Many different devices use radio frequency identification (RFID) to communicate information over short distances. RFID units are capable of transmitting on a variety of radio frequencies; however, many countries including the United States mandate that only the ultra high frequency (UHF) range can be used. There are four common types of UHF RFID antenna designs. All of them can be used for UHF data transfer, but each antenna design has a specific advantage.
RFID systems consist of a tag or label, and an antenna for reading data. The tags are able to transmit embedded information when they are close enough to the antenna. To ensure an effective data transfer, antennas and tags are specifically designed to operate on one specific radio frequency.
A pass through rectangle UHF RFID antenna is designed to cover a relatively large area. In this design, the antenna wires form a broad circuit with square corners. In order for RFID tags to be detected, they must pass through the center opening of the rectangle. These types of UHF RFID antenna can be used in doorways where people naturally move through the middle of an opening. A sensor for detecting stolen merchandise when a person exits a building is one common application of this antenna design.

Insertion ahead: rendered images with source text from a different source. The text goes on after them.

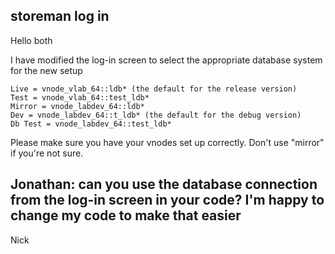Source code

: ## storeman log in

Hello both 
 
I have modified the log-in screen to select the appropriate database system for the new setup 
 
    Live = vnode_vlab_64::ldb* (the default for the release version) 
    Test = vnode_vlab_64::test_ldb* 
    Mirror = vnode_labdev_64::ldb* 
    Dev = vnode_labdev_64::t_ldb* (the default for the debug version) 
    Db Test = vnode_labdev_64::test_ldb* 
 
Please make sure you have your vnodes set up correctly. Don't use "mirror" if you're not sure. 
 
Jonathan: can you use the database connection from the log-in screen in your code? I'm happy to change my code to make that easier 
-- 
Nick 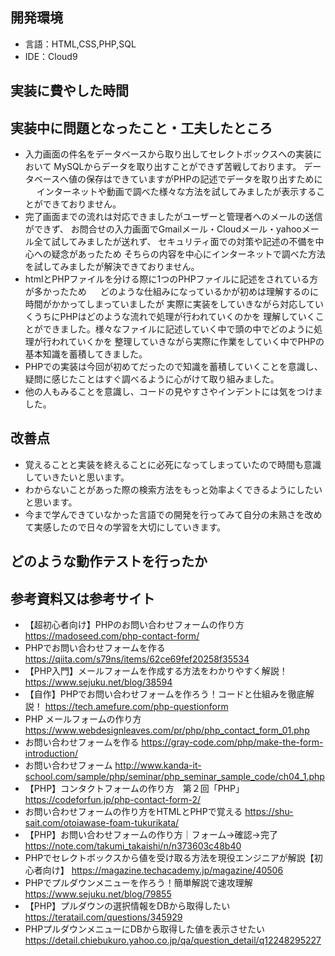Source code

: ## 開発環境
- 言語：HTML,CSS,PHP,SQL
- IDE：Cloud9

## 実装に費やした時間


## 実装中に問題となったこと・工夫したところ
-  入力画面の件名をデータベースから取り出してセレクトボックスへの実装において
   MySQLからデータを取り出すことができず苦戦しております。
   データベースへ値の保存はできていますがPHPの記述でデータを取り出すために
　 インターネットや動画で調べた様々な方法を試してみましたが表示することができておりません。
-  完了画面までの流れは対応できましたがユーザーと管理者へのメールの送信ができず、
   お問合せの入力画面でGmailメール・Cloudメール・yahooメール全て試してみましたが送れず、
   セキュリティ面での対策や記述の不備を中心への疑念があったため
   そちらの内容を中心にインターネットで調べた方法を試してみましたが解決できておりません。
-  htmlとPHPファイルを分ける際に1つのPHPファイルに記述をされている方が多かったため
　 どのような仕組みになっているかが初めは理解するのに時間がかかってしまっていましたが
   実際に実装をしていきながら対応していくうちにPHPはどのような流れで処理が行われていくのかを
   理解していくことができました。様々なファイルに記述していく中で頭の中でどのように処理が行われていくかを
   整理していきながら実際に作業をしていく中でPHPの基本知識を蓄積してきました。
-  PHPでの実装は今回が初めてだったので知識を蓄積していくことを意識し、疑問に感じたことはすぐ調べるように心がけて取り組みました。
-  他の人もみることを意識し、コードの見やすさやインデントには気をつけました。

## 改善点
-  覚えることと実装を終えることに必死になってしまっていたので時間も意識していきたいと思います。
-  わからないことがあった際の検索方法をもっと効率よくできるようにしたいと思います。
-  今まで学んできていなかった言語での開発を行ってみて自分の未熟さを改めて実感したので日々の学習を大切にしていきます。

## どのような動作テストを行ったか

## 参考資料又は参考サイト
-  【超初心者向け】PHPのお問い合わせフォームの作り方
   https://madoseed.com/php-contact-form/
-  PHPでお問い合わせフォームを作る
   https://qiita.com/s79ns/items/62ce69fef20258f35534
-  【PHP入門】メールフォームを作成する方法をわかりやすく解説！
   https://www.sejuku.net/blog/38594
-  【自作】PHPでお問い合わせフォームを作ろう！コードと仕組みを徹底解説！
   https://tech.amefure.com/php-questionform
-  PHP メールフォームの作り方
   https://www.webdesignleaves.com/pr/php/php_contact_form_01.php
-  お問い合わせフォームを作る
   https://gray-code.com/php/make-the-form-introduction/
-  お問い合わせフォーム
   http://www.kanda-it-school.com/sample/php/seminar/php_seminar_sample_code/ch04_1.php
-  【PHP】コンタクトフォームの作り方　第２回「PHP」
   https://codeforfun.jp/php-contact-form-2/
-  お問い合わせフォームの作り方をHTMLとPHPで覚える
   https://shu-sait.com/otoiawase-foam-tukurikata/
-  【PHP】お問い合わせフォームの作り方｜フォーム→確認→完了
   https://note.com/takumi_takaishi/n/n373603c48b40
-  PHPでセレクトボックスから値を受け取る方法を現役エンジニアが解説【初心者向け】
   https://magazine.techacademy.jp/magazine/40506
-  PHPでプルダウンメニューを作ろう！簡単解説で速攻理解
   https://www.sejuku.net/blog/79855
-  【PHP】プルダウンの選択情報をDBから取得したい
   https://teratail.com/questions/345929
-  PHPプルダウンメニューにDBから取得した値を表示させたい
   https://detail.chiebukuro.yahoo.co.jp/qa/question_detail/q12248295227
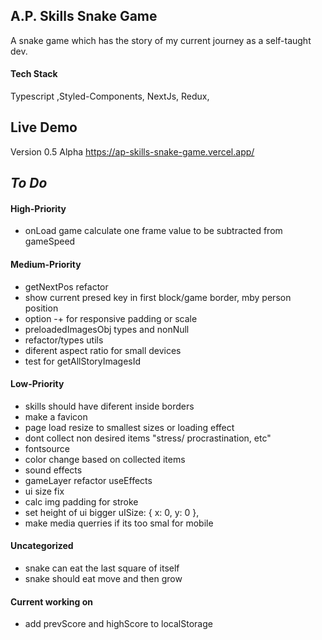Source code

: ## A.P. Skills Snake Game

A snake game which has the story of my current journey as a self-taught dev.

#### Tech Stack

Typescript ,Styled-Components, NextJs, Redux,

## Live Demo

Version 0.5 Alpha
https://ap-skills-snake-game.vercel.app/

## _To Do_

#### High-Priority

- onLoad game calculate one frame value to be subtracted from gameSpeed

#### Medium-Priority

- getNextPos refactor
- show current presed key in first block/game border, mby person position
- option -+ for responsive padding or scale
- preloadedImagesObj types and nonNull
- refactor/types utils
- diferent aspect ratio for small devices
- test for getAllStoryImagesId

#### Low-Priority

- skills should have diferent inside borders
- make a favicon
- page load resize to smallest sizes or loading effect
- dont collect non desired items "stress/ procrastination, etc"
- fontsource
- color change based on collected items
- sound effects
- gameLayer refactor useEffects
- ui size fix
- calc img padding for stroke
- set height of ui bigger uISize: { x: 0, y: 0 },
- make media querries if its too smal for mobile

#### Uncategorized

- snake can eat the last square of itself
- snake should eat move and then grow

#### Current working on

- add prevScore and highScore to localStorage
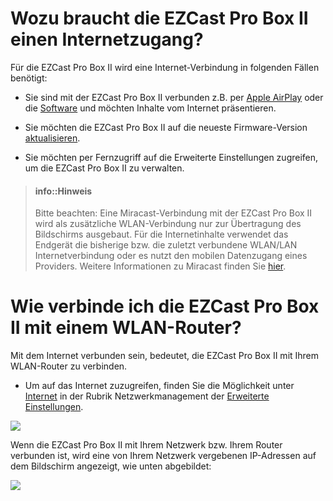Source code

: # Wozu braucht die EZCast Pro Box II einen Internetzugang?

Für die EZCast Pro Box  II wird eine Internet-Verbindung in folgenden Fällen benötigt:

* Sie sind mit der EZCast Pro Box  II verbunden z.B. per [Apple AirPlay](airplay.md) oder die [Software](quickstart.md#windows-und-macos) und möchten Inhalte vom Internet präsentieren.

* Sie möchten die EZCast Pro Box  II auf die neueste Firmware-Version [aktualisieren](firmware-upgrade.md).

* Sie möchten per Fernzugriff auf die Erweiterte Einstellungen zugreifen, um die EZCast Pro Box  II zu verwalten.


> #### info::Hinweis
>
> Bitte beachten: Eine Miracast-Verbindung mit der EZCast Pro Box  II wird als zusätzliche WLAN-Verbindung nur zur Übertragung des Bildschirms ausgebaut. Für die Internetinhalte verwendet das Endgerät die bisherige bzw. die zuletzt verbundene WLAN/LAN Internetverbindung oder es nutzt den mobilen Datenzugang eines Providers. Weitere Informationen zu Miracast finden Sie [hier](miracast.md).

# Wie verbinde ich die EZCast Pro Box  II mit einem WLAN-Router?

Mit dem Internet verbunden sein, bedeutet, die EZCast Pro Box  II mit Ihrem WLAN-Router zu verbinden. 

* Um auf das Internet zuzugreifen, finden Sie die Möglichkeit unter [Internet](adv.settings.md#Internet) in der Rubrik Netzwerkmanagement der [Erweiterte Einstellungen](adv.settings.md#Netzwerkmanagement).

![](/images/EZCast_Wifi_Internet.jpg)

Wenn die EZCast Pro Box  II mit Ihrem Netzwerk bzw. Ihrem Router verbunden ist, wird eine von Ihrem Netzwerk vergebenen IP-Adressen auf dem Bildschirm angezeigt, wie unten abgebildet:

![](/images/ProStickII_connected_to_router.jpg)


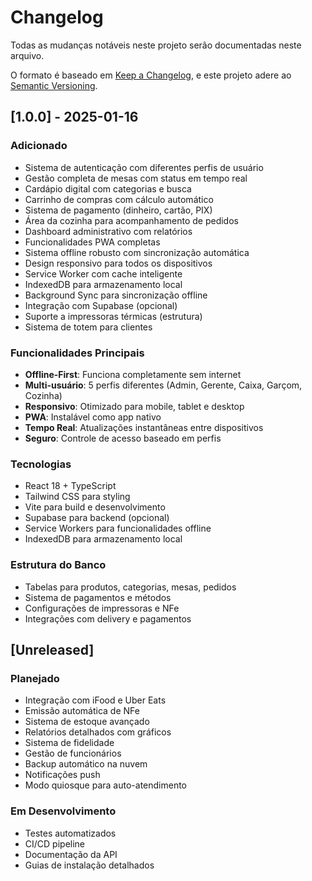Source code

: # Changelog

Todas as mudanças notáveis neste projeto serão documentadas neste arquivo.

O formato é baseado em [Keep a Changelog](https://keepachangelog.com/pt-BR/1.0.0/),
e este projeto adere ao [Semantic Versioning](https://semver.org/lang/pt-BR/).

## [1.0.0] - 2025-01-16

### Adicionado
- Sistema de autenticação com diferentes perfis de usuário
- Gestão completa de mesas com status em tempo real
- Cardápio digital com categorias e busca
- Carrinho de compras com cálculo automático
- Sistema de pagamento (dinheiro, cartão, PIX)
- Área da cozinha para acompanhamento de pedidos
- Dashboard administrativo com relatórios
- Funcionalidades PWA completas
- Sistema offline robusto com sincronização automática
- Design responsivo para todos os dispositivos
- Service Worker com cache inteligente
- IndexedDB para armazenamento local
- Background Sync para sincronização offline
- Integração com Supabase (opcional)
- Suporte a impressoras térmicas (estrutura)
- Sistema de totem para clientes

### Funcionalidades Principais
- **Offline-First**: Funciona completamente sem internet
- **Multi-usuário**: 5 perfis diferentes (Admin, Gerente, Caixa, Garçom, Cozinha)
- **Responsivo**: Otimizado para mobile, tablet e desktop
- **PWA**: Instalável como app nativo
- **Tempo Real**: Atualizações instantâneas entre dispositivos
- **Seguro**: Controle de acesso baseado em perfis

### Tecnologias
- React 18 + TypeScript
- Tailwind CSS para styling
- Vite para build e desenvolvimento
- Supabase para backend (opcional)
- Service Workers para funcionalidades offline
- IndexedDB para armazenamento local

### Estrutura do Banco
- Tabelas para produtos, categorias, mesas, pedidos
- Sistema de pagamentos e métodos
- Configurações de impressoras e NFe
- Integrações com delivery e pagamentos

## [Unreleased]

### Planejado
- Integração com iFood e Uber Eats
- Emissão automática de NFe
- Sistema de estoque avançado
- Relatórios detalhados com gráficos
- Sistema de fidelidade
- Gestão de funcionários
- Backup automático na nuvem
- Notificações push
- Modo quiosque para auto-atendimento

### Em Desenvolvimento
- Testes automatizados
- CI/CD pipeline
- Documentação da API
- Guias de instalação detalhados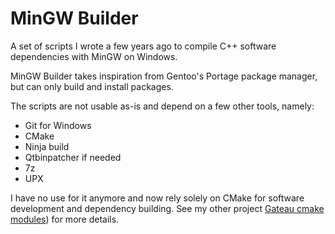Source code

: # MinGW Builder

A set of scripts I wrote a few years ago to compile C++ software dependencies with MinGW on Windows.

MinGW Builder takes inspiration from Gentoo's Portage package manager, but can only build and install packages.

The scripts are not usable as-is and depend on a few other tools, namely:

- Git for Windows
- CMake
- Ninja build
- Qtbinpatcher if needed
- 7z
- UPX

I have no use for it anymore and now rely solely on CMake for software development and dependency building. See my other project [Gateau cmake modules](https://github.com/palacaze/gateau)) for more details.

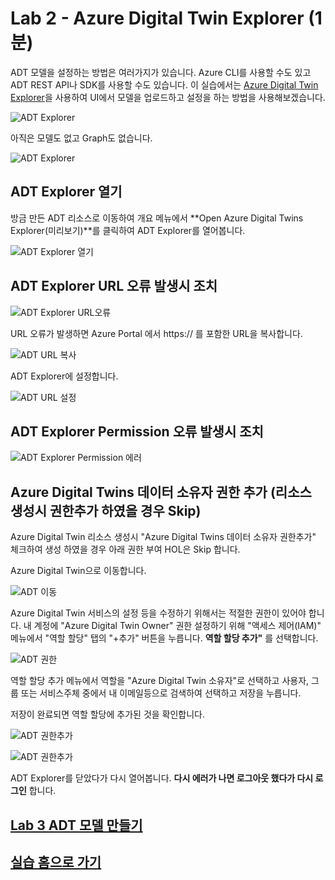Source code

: # Lab 2 - Azure Digital Twin Explorer (1분)

ADT 모델을 설정하는 방법은 여러가지가 있습니다. Azure CLI를 사용할 수도 있고 ADT REST API나 SDK를 사용할 수도 있습니다. 이 실습에서는 [Azure Digital Twin Explorer](https://github.com/Azure-Samples/digital-twins-explorer/tree/master/)을 사용하여 UI에서 모델을 업로드하고 설정을 하는 방법을 사용해보겠습니다. 

![ADT Explorer](images/adt-explorer.png)

아직은 모델도 없고 Graph도 없습니다. 

![ADT Explorer](images/adt-explorer-preview.png)

## ADT Explorer 열기 

방금 만든 ADT 리소스로 이동하여 개요 메뉴에서 **Open Azure Digital Twins Explorer(미리보기)**를 클릭하여 ADT Explorer를 열어봅니다. 

![ADT Explorer 열기](images/open-adt-explorer.png)

## ADT Explorer URL 오류 발생시 조치 
 
![ADT Explorer URL오류](images/adt-explorer-url-error.png)

URL 오류가 발생하면 Azure Portal 에서 https:// 를 포함한 URL을 복사합니다. 

![ADT URL 복사](images/adt-explorer-setup2.png)

ADT Explorer에 설정합니다. 

![ADT URL 설정](images/adt-explorer-setup.png)

## ADT Explorer Permission 오류 발생시 조치 

![ADT Explorer Permission 에러](images/adt-explorer-permission-error.png)


## Azure Digital Twins 데이터 소유자 권한 추가 (리소스 생성시 권한추가 하였을 경우 Skip)

Azure Digital Twin 리소스 생성시 "Azure Digital Twins 데이터 소유자 권한추가" 체크하여 생성 하였을 경우 아래 권한 부여 HOL은 Skip 합니다.

Azure Digital Twin으로 이동합니다. 

![ADT 이동](images/adt-goto-adt.png)

Azure Digital Twin 서비스의 설정 등을 수정하기 위해서는 적절한 권한이 있어야 합니다. 내 계정에 "Azure Digital Twin Owner" 권한 설정하기 위해 "액세스 제어(IAM)" 메뉴에서 "역할 할당" 탭의 "+추가" 버튼을 누릅니다. **역할 할당 추가"** 를 선택합니다. 

![ADT 권한](images/adt-role.png)

역할 할당 추가 메뉴에서 역할을 "Azure Digital Twin 소유자"로 선택하고 사용자, 그룹 또는 서비스주체 중에서 내 이메일등으로 검색하여 선택하고 저장을 누릅니다. 

저장이 완료되면 역할 할당에 추가된 것을 확인합니다. 

![ADT 권한추가](images/adt-add-role.png)

![ADT 권한추가](images/adt-add-role2.png)

ADT Explorer를 닫았다가 다시 열어봅니다. **다시 에러가 나면 로그아웃 했다가 다시 로그인** 합니다. 

## [Lab 3 ADT 모델 만들기](lab3-adt-model.md)

## [실습 홈으로 가기](README.md)
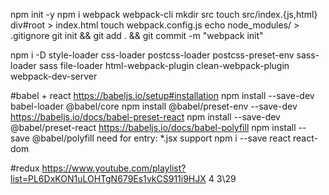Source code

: npm init -y
npm i webpack webpack-cli
mkdir src
touch src/index.{js,html}
div#root > index.html
touch webpack.config.js
echo node_modules/ > .gitignore
git init && git add . && git commit -m "webpack init"

npm i -D style-loader css-loader postcss-loader postcss-preset-env sass-loader sass file-loader html-webpack-plugin clean-webpack-plugin webpack-dev-server

#babel + react
https://babeljs.io/setup#installation
npm install --save-dev babel-loader @babel/core
npm install @babel/preset-env --save-dev
https://babeljs.io/docs/babel-preset-react
npm install --save-dev @babel/preset-react
https://babeljs.io/docs/babel-polyfill
npm install --save @babel/polyfill
need for entry: \*.jsx support
npm i --save react react-dom

#redux
https://www.youtube.com/playlist?list=PL6DxKON1uLOHTgN679Es1vkCS911i9HJX
4 3\29
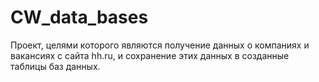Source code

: # CW_data_bases
Проект, целями которого являются получение данных о компаниях и вакансиях с сайта hh.ru, и сохранение этих данных в созданные таблицы баз данных.
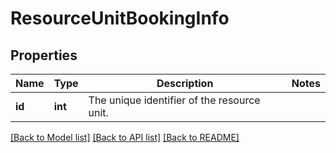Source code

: # ResourceUnitBookingInfo

## Properties
Name | Type | Description | Notes
------------ | ------------- | ------------- | -------------
**id** | **int** | The unique identifier of the resource unit. | 

[[Back to Model list]](../README.md#documentation-for-models) [[Back to API list]](../README.md#documentation-for-api-endpoints) [[Back to README]](../README.md)


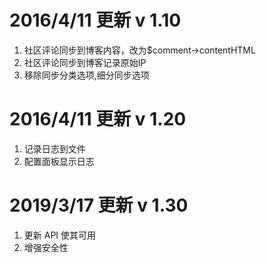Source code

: # 2016/4/11 更新 v 1.10
1. 社区评论同步到博客内容，改为$comment->contentHTML
2. 社区评论同步到博客记录原始IP
3. 移除同步分类选项,细分同步选项

# 2016/4/11 更新 v 1.20
1. 记录日志到文件
2. 配置面板显示日志

# 2019/3/17 更新 v 1.30
1. 更新 API 使其可用
2. 增强安全性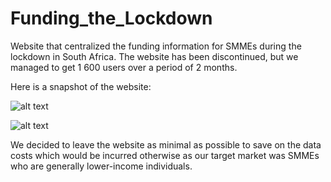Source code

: # Funding_the_Lockdown

Website that centralized the funding information for SMMEs during the lockdown in South Africa. The website has been discontinued, but we managed to get 1 600 users over a period of 2 months.

Here is a snapshot of the website:

![alt text](Isolated.png "Title")

![alt text](Isolated.png "Title")



We decided to leave the website as minimal as possible to save on the data costs which would be incurred otherwise as our target market was SMMEs who are generally lower-income individuals.
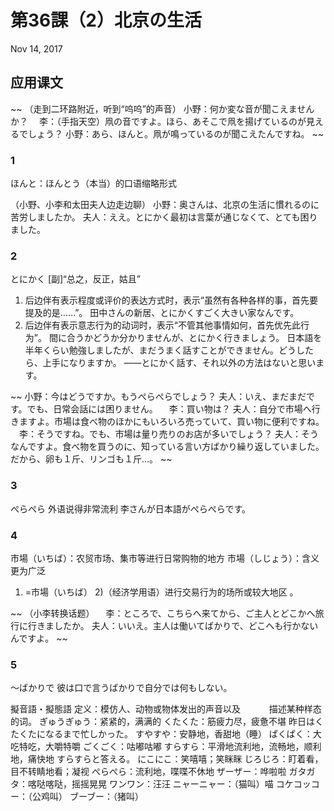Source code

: # 第36課（2）北京の生活
Nov 14, 2017

## 应用课文
~~
（走到二环路附近，听到“呜呜”的声音）
小野：何か変な音が聞こえませんか？
　李：（手指天空）凧の音ですよ。ほら、あそこで凧を揚げているのが見えるでしょう？
小野：あら、ほんと。凧が鳴っているのが聞こえたんですね。
~~

### 1
ほんと：ほんとう（本当）的口语缩略形式

（小野、小李和太田夫人边走边聊）
小野：奥さんは、北京の生活に慣れるのに苦労しましたか。
夫人：ええ。とにかく最初は言葉が通じなくて、とても困りました。

### 2
とにかく
[副]“总之，反正，姑且”
1) 后边伴有表示程度或评价的表达方式时，表示“虽然有各种各样的事，首先要提及的是……”。
田中さんの新居、とにかくすごく大きい家なんです。
2) 后边伴有表示意志行为的动词时，表示“不管其他事情如何，首先优先此行为”。
間に合うかどうか分かりませんが、とにかく行きましょう。
日本語を半年くらい勉強しましたが、まだうまく話すことができません。どうしたら、上手になりますか。
——とにかく話す、それ以外の方法はないと思います。 

~~
小野：今はどうですか。もうぺらぺらでしょう？
夫人：いえ、まだまだです。でも、日常会話には困りません。
　李：買い物は？
夫人：自分で市場へ行きますよ。市場は食べ物のほかにもいろいろ売っていて、買い物に便利ですね。
　李：そうですね。でも、市場は量り売りのお店が多いでしょう？
夫人：そうなんですよ。食べ物を買うのに、知っている言い方ばかり繰り返していました。だから、卵も１斤、リンゴも１斤…。
~~

### 3
ぺらぺら
外语说得非常流利
李さんが日本語がぺらぺらです。
### 4
市場（いちば）：农贸市场、集市等进行日常购物的地方
市場（しじょう）：含义更为广泛
1) =市場（いちば）
2)（经济学用语）进行交易行为的场所或较大地区 。

~~
（小李转换话题）
　李：ところで、こちらへ来てから、ご主人とどこかへ旅行に行きましたか。
夫人：いいえ。主人は働いてばかりで、どこへも行かないんですよ。
~~

### 5
 ～ばかりで
彼は口で言うばかりで自分では何もしない。


擬音語・擬態語
定义：模仿人、动物或物体发出的声音以及
　　　描述某种样态的词。
ぎゅうぎゅう：紧紧的，满满的
くたくた：筋疲力尽，疲惫不堪
昨日はくたくたになるまで忙しかった。
すやすや：安静地，香甜地（睡） 
ぱくぱく：大吃特吃，大嚼特嚼
ごくごく：咕嘟咕嘟
すらすら：平滑地流利地，流畅地，顺利地，痛快地
すらすらと答える。
にこにこ：笑嘻嘻；笑眯眯
じろじろ：盯着看，目不转睛地看；凝视
ぺらぺら：流利地，喋喋不休地
ザーザー：哗啦啦
ガタガタ：喀哒喀哒，摇摇晃晃
ワンワン：汪汪
ニャーニャー：（猫叫）喵
コケコッコー：（公鸡叫）
ブーブー：（猪叫）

UHF RFID antennas can also be arranged in a circular loop design. This type of setup uses two circular loops of antenna wire, which are placed a moderate distance apart. As a tag moves past both antennas, the time difference between the two wires can be recorded. Comparing the order and delay of data from the twin antennas allows the RFID reader to calculate the direction and speed that an object is traveling. This information can be useful in an factor or other installation with different moving parts.
A pass over loop is a type of UHF RFID antenna that is optimized for scanning tags placed on a flat, horizontal surface. Like a pass through rectangle design, a pass over loop antenna uses only one wire that forms a circuit. This design does not require the tag to move through the center opening. Instead, RFID data can be read when the antenna loop comes into very close proximity with a tag. This design is optimized for short range scanning tasks, such as indexing tagged books that are spread out on a table.
The fourth type of UHF RFID antenna is the pass by loop. This design is essentially the same as a pass over loop, except the antenna wire is pivoted into a vertical orientation. The pass by loop antenna is used for collecting data from an RFID tag that is deliberately swiped past the wire. A security card reader is one of the most common applications for this antenna layout.